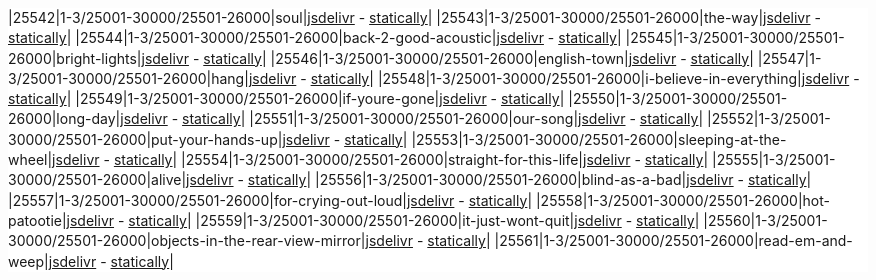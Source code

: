 |25542|1-3/25001-30000/25501-26000|soul|[jsdelivr](https://cdn.jsdelivr.net/gh/dbchord/png-old-c-600x600_1-3/25001-30000/25501-26000/soul.png) - [statically](https://cdn.statically.io/gh/dbchord/png-old-c-600x600_1-3/img/25001-30000/25501-26000/soul.png)|
|25543|1-3/25001-30000/25501-26000|the-way|[jsdelivr](https://cdn.jsdelivr.net/gh/dbchord/png-old-c-600x600_1-3/25001-30000/25501-26000/the-way.png) - [statically](https://cdn.statically.io/gh/dbchord/png-old-c-600x600_1-3/img/25001-30000/25501-26000/the-way.png)|
|25544|1-3/25001-30000/25501-26000|back-2-good-acoustic|[jsdelivr](https://cdn.jsdelivr.net/gh/dbchord/png-old-c-600x600_1-3/25001-30000/25501-26000/back-2-good-acoustic.png) - [statically](https://cdn.statically.io/gh/dbchord/png-old-c-600x600_1-3/img/25001-30000/25501-26000/back-2-good-acoustic.png)|
|25545|1-3/25001-30000/25501-26000|bright-lights|[jsdelivr](https://cdn.jsdelivr.net/gh/dbchord/png-old-c-600x600_1-3/25001-30000/25501-26000/bright-lights.png) - [statically](https://cdn.statically.io/gh/dbchord/png-old-c-600x600_1-3/img/25001-30000/25501-26000/bright-lights.png)|
|25546|1-3/25001-30000/25501-26000|english-town|[jsdelivr](https://cdn.jsdelivr.net/gh/dbchord/png-old-c-600x600_1-3/25001-30000/25501-26000/english-town.png) - [statically](https://cdn.statically.io/gh/dbchord/png-old-c-600x600_1-3/img/25001-30000/25501-26000/english-town.png)|
|25547|1-3/25001-30000/25501-26000|hang|[jsdelivr](https://cdn.jsdelivr.net/gh/dbchord/png-old-c-600x600_1-3/25001-30000/25501-26000/hang.png) - [statically](https://cdn.statically.io/gh/dbchord/png-old-c-600x600_1-3/img/25001-30000/25501-26000/hang.png)|
|25548|1-3/25001-30000/25501-26000|i-believe-in-everything|[jsdelivr](https://cdn.jsdelivr.net/gh/dbchord/png-old-c-600x600_1-3/25001-30000/25501-26000/i-believe-in-everything.png) - [statically](https://cdn.statically.io/gh/dbchord/png-old-c-600x600_1-3/img/25001-30000/25501-26000/i-believe-in-everything.png)|
|25549|1-3/25001-30000/25501-26000|if-youre-gone|[jsdelivr](https://cdn.jsdelivr.net/gh/dbchord/png-old-c-600x600_1-3/25001-30000/25501-26000/if-youre-gone.png) - [statically](https://cdn.statically.io/gh/dbchord/png-old-c-600x600_1-3/img/25001-30000/25501-26000/if-youre-gone.png)|
|25550|1-3/25001-30000/25501-26000|long-day|[jsdelivr](https://cdn.jsdelivr.net/gh/dbchord/png-old-c-600x600_1-3/25001-30000/25501-26000/long-day.png) - [statically](https://cdn.statically.io/gh/dbchord/png-old-c-600x600_1-3/img/25001-30000/25501-26000/long-day.png)|
|25551|1-3/25001-30000/25501-26000|our-song|[jsdelivr](https://cdn.jsdelivr.net/gh/dbchord/png-old-c-600x600_1-3/25001-30000/25501-26000/our-song.png) - [statically](https://cdn.statically.io/gh/dbchord/png-old-c-600x600_1-3/img/25001-30000/25501-26000/our-song.png)|
|25552|1-3/25001-30000/25501-26000|put-your-hands-up|[jsdelivr](https://cdn.jsdelivr.net/gh/dbchord/png-old-c-600x600_1-3/25001-30000/25501-26000/put-your-hands-up.png) - [statically](https://cdn.statically.io/gh/dbchord/png-old-c-600x600_1-3/img/25001-30000/25501-26000/put-your-hands-up.png)|
|25553|1-3/25001-30000/25501-26000|sleeping-at-the-wheel|[jsdelivr](https://cdn.jsdelivr.net/gh/dbchord/png-old-c-600x600_1-3/25001-30000/25501-26000/sleeping-at-the-wheel.png) - [statically](https://cdn.statically.io/gh/dbchord/png-old-c-600x600_1-3/img/25001-30000/25501-26000/sleeping-at-the-wheel.png)|
|25554|1-3/25001-30000/25501-26000|straight-for-this-life|[jsdelivr](https://cdn.jsdelivr.net/gh/dbchord/png-old-c-600x600_1-3/25001-30000/25501-26000/straight-for-this-life.png) - [statically](https://cdn.statically.io/gh/dbchord/png-old-c-600x600_1-3/img/25001-30000/25501-26000/straight-for-this-life.png)|
|25555|1-3/25001-30000/25501-26000|alive|[jsdelivr](https://cdn.jsdelivr.net/gh/dbchord/png-old-c-600x600_1-3/25001-30000/25501-26000/alive.png) - [statically](https://cdn.statically.io/gh/dbchord/png-old-c-600x600_1-3/img/25001-30000/25501-26000/alive.png)|
|25556|1-3/25001-30000/25501-26000|blind-as-a-bad|[jsdelivr](https://cdn.jsdelivr.net/gh/dbchord/png-old-c-600x600_1-3/25001-30000/25501-26000/blind-as-a-bad.png) - [statically](https://cdn.statically.io/gh/dbchord/png-old-c-600x600_1-3/img/25001-30000/25501-26000/blind-as-a-bad.png)|
|25557|1-3/25001-30000/25501-26000|for-crying-out-loud|[jsdelivr](https://cdn.jsdelivr.net/gh/dbchord/png-old-c-600x600_1-3/25001-30000/25501-26000/for-crying-out-loud.png) - [statically](https://cdn.statically.io/gh/dbchord/png-old-c-600x600_1-3/img/25001-30000/25501-26000/for-crying-out-loud.png)|
|25558|1-3/25001-30000/25501-26000|hot-patootie|[jsdelivr](https://cdn.jsdelivr.net/gh/dbchord/png-old-c-600x600_1-3/25001-30000/25501-26000/hot-patootie.png) - [statically](https://cdn.statically.io/gh/dbchord/png-old-c-600x600_1-3/img/25001-30000/25501-26000/hot-patootie.png)|
|25559|1-3/25001-30000/25501-26000|it-just-wont-quit|[jsdelivr](https://cdn.jsdelivr.net/gh/dbchord/png-old-c-600x600_1-3/25001-30000/25501-26000/it-just-wont-quit.png) - [statically](https://cdn.statically.io/gh/dbchord/png-old-c-600x600_1-3/img/25001-30000/25501-26000/it-just-wont-quit.png)|
|25560|1-3/25001-30000/25501-26000|objects-in-the-rear-view-mirror|[jsdelivr](https://cdn.jsdelivr.net/gh/dbchord/png-old-c-600x600_1-3/25001-30000/25501-26000/objects-in-the-rear-view-mirror.png) - [statically](https://cdn.statically.io/gh/dbchord/png-old-c-600x600_1-3/img/25001-30000/25501-26000/objects-in-the-rear-view-mirror.png)|
|25561|1-3/25001-30000/25501-26000|read-em-and-weep|[jsdelivr](https://cdn.jsdelivr.net/gh/dbchord/png-old-c-600x600_1-3/25001-30000/25501-26000/read-em-and-weep.png) - [statically](https://cdn.statically.io/gh/dbchord/png-old-c-600x600_1-3/img/25001-30000/25501-26000/read-em-and-weep.png)|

• • • • • • •

[Your instructions]
Your task is to set down the records shown above exactly, minus any pictures.

[Result below]
Source code

: |25542|1-3/25001-30000/25501-26000|soul|[jsdelivr](https://cdn.jsdelivr.net/gh/dbchord/png-old-c-600x600_1-3/25001-30000/25501-26000/soul.png) - [statically](https://cdn.statically.io/gh/dbchord/png-old-c-600x600_1-3/img/25001-30000/25501-26000/soul.png)|
|25543|1-3/25001-30000/25501-26000|the-way|[jsdelivr](https://cdn.jsdelivr.net/gh/dbchord/png-old-c-600x600_1-3/25001-30000/25501-26000/the-way.png) - [statically](https://cdn.statically.io/gh/dbchord/png-old-c-600x600_1-3/img/25001-30000/25501-26000/the-way.png)|
|25544|1-3/25001-30000/25501-26000|back-2-good-acoustic|[jsdelivr](https://cdn.jsdelivr.net/gh/dbchord/png-old-c-600x600_1-3/25001-30000/25501-26000/back-2-good-acoustic.png) - [statically](https://cdn.statically.io/gh/dbchord/png-old-c-600x600_1-3/img/25001-30000/25501-26000/back-2-good-acoustic.png)|
|25545|1-3/25001-30000/25501-26000|bright-lights|[jsdelivr](https://cdn.jsdelivr.net/gh/dbchord/png-old-c-600x600_1-3/25001-30000/25501-26000/bright-lights.png) - [statically](https://cdn.statically.io/gh/dbchord/png-old-c-600x600_1-3/img/25001-30000/25501-26000/bright-lights.png)|
|25546|1-3/25001-30000/25501-26000|english-town|[jsdelivr](https://cdn.jsdelivr.net/gh/dbchord/png-old-c-600x600_1-3/25001-30000/25501-26000/english-town.png) - [statically](https://cdn.statically.io/gh/dbchord/png-old-c-600x600_1-3/img/25001-30000/25501-26000/english-town.png)|
|25547|1-3/25001-30000/25501-26000|hang|[jsdelivr](https://cdn.jsdelivr.net/gh/dbchord/png-old-c-600x600_1-3/25001-30000/25501-26000/hang.png) - [statically](https://cdn.statically.io/gh/dbchord/png-old-c-600x600_1-3/img/25001-30000/25501-26000/hang.png)|
|25548|1-3/25001-30000/25501-26000|i-believe-in-everything|[jsdelivr](https://cdn.jsdelivr.net/gh/dbchord/png-old-c-600x600_1-3/25001-30000/25501-26000/i-believe-in-everything.png) - [statically](https://cdn.statically.io/gh/dbchord/png-old-c-600x600_1-3/img/25001-30000/25501-26000/i-believe-in-everything.png)|
|25549|1-3/25001-30000/25501-26000|if-youre-gone|[jsdelivr](https://cdn.jsdelivr.net/gh/dbchord/png-old-c-600x600_1-3/25001-30000/25501-26000/if-youre-gone.png) - [statically](https://cdn.statically.io/gh/dbchord/png-old-c-600x600_1-3/img/25001-30000/25501-26000/if-youre-gone.png)|
|25550|1-3/25001-30000/25501-26000|long-day|[jsdelivr](https://cdn.jsdelivr.net/gh/dbchord/png-old-c-600x600_1-3/25001-30000/25501-26000/long-day.png) - [statically](https://cdn.statically.io/gh/dbchord/png-old-c-600x600_1-3/img/25001-30000/25501-26000/long-day.png)|
|25551|1-3/25001-30000/25501-26000|our-song|[jsdelivr](https://cdn.jsdelivr.net/gh/dbchord/png-old-c-600x600_1-3/25001-30000/25501-26000/our-song.png) - [statically](https://cdn.statically.io/gh/dbchord/png-old-c-600x600_1-3/img/25001-30000/25501-26000/our-song.png)|
|25552|1-3/25001-30000/25501-26000|put-your-hands-up|[jsdelivr](https://cdn.jsdelivr.net/gh/dbchord/png-old-c-600x600_1-3/25001-30000/25501-26000/put-your-hands-up.png) - [statically](https://cdn.statically.io/gh/dbchord/png-old-c-600x600_1-3/img/25001-30000/25501-26000/put-your-hands-up.png)|
|25553|1-3/25001-30000/25501-26000|sleeping-at-the-wheel|[jsdelivr](https://cdn.jsdelivr.net/gh/dbchord/png-old-c-600x600_1-3/25001-30000/25501-26000/sleeping-at-the-wheel.png) - [statically](https://cdn.statically.io/gh/dbchord/png-old-c-600x600_1-3/img/25001-30000/25501-26000/sleeping-at-the-wheel.png)|
|25554|1-3/25001-30000/25501-26000|straight-for-this-life|[jsdelivr](https://cdn.jsdelivr.net/gh/dbchord/png-old-c-600x600_1-3/25001-30000/25501-26000/straight-for-this-life.png) - [statically](https://cdn.statically.io/gh/dbchord/png-old-c-600x600_1-3/img/25001-30000/25501-26000/straight-for-this-life.png)|
|25555|1-3/25001-30000/25501-26000|alive|[jsdelivr](https://cdn.jsdelivr.net/gh/dbchord/png-old-c-600x600_1-3/25001-30000/25501-26000/alive.png) - [statically](https://cdn.statically.io/gh/dbchord/png-old-c-600x600_1-3/img/25001-30000/25501-26000/alive.png)|
|25556|1-3/25001-30000/25501-26000|blind-as-a-bad|[jsdelivr](https://cdn.jsdelivr.net/gh/dbchord/png-old-c-600x600_1-3/25001-30000/25501-26000/blind-as-a-bad.png) - [statically](https://cdn.statically.io/gh/dbchord/png-old-c-600x600_1-3/img/25001-30000/25501-26000/blind-as-a-bad.png)|
|25557|1-3/25001-30000/25501-26000|for-crying-out-loud|[jsdelivr](https://cdn.jsdelivr.net/gh/dbchord/png-old-c-600x600_1-3/25001-30000/25501-26000/for-crying-out-loud.png) - [statically](https://cdn.statically.io/gh/dbchord/png-old-c-600x600_1-3/img/25001-30000/25501-26000/for-crying-out-loud.png)|
|25558|1-3/25001-30000/25501-26000|hot-patootie|[jsdelivr](https://cdn.jsdelivr.net/gh/dbchord/png-old-c-600x600_1-3/25001-30000/25501-26000/hot-patootie.png) - [statically](https://cdn.statically.io/gh/dbchord/png-old-c-600x600_1-3/img/25001-30000/25501-26000/hot-patootie.png)|
|25559|1-3/25001-30000/25501-26000|it-just-wont-quit|[jsdelivr](https://cdn.jsdelivr.net/gh/dbchord/png-old-c-600x600_1-3/25001-30000/25501-26000/it-just-wont-quit.png) - [statically](https://cdn.statically.io/gh/dbchord/png-old-c-600x600_1-3/img/25001-30000/25501-26000/it-just-wont-quit.png)|
|25560|1-3/25001-30000/25501-26000|objects-in-the-rear-view-mirror|[jsdelivr](https://cdn.jsdelivr.net/gh/dbchord/png-old-c-600x600_1-3/25001-30000/25501-26000/objects-in-the-rear-view-mirror.png) - [statically](https://cdn.statically.io/gh/dbchord/png-old-c-600x600_1-3/img/25001-30000/25501-26000/objects-in-the-rear-view-mirror.png)|
|25561|1-3/25001-30000/25501-26000|read-em-and-weep|[jsdelivr](https://cdn.jsdelivr.net/gh/dbchord/png-old-c-600x600_1-3/25001-30000/25501-26000/read-em-and-weep.png) - [statically](https://cdn.statically.io/gh/dbchord/png-old-c-600x600_1-3/img/25001-30000/25501-26000/read-em-and-weep.png)|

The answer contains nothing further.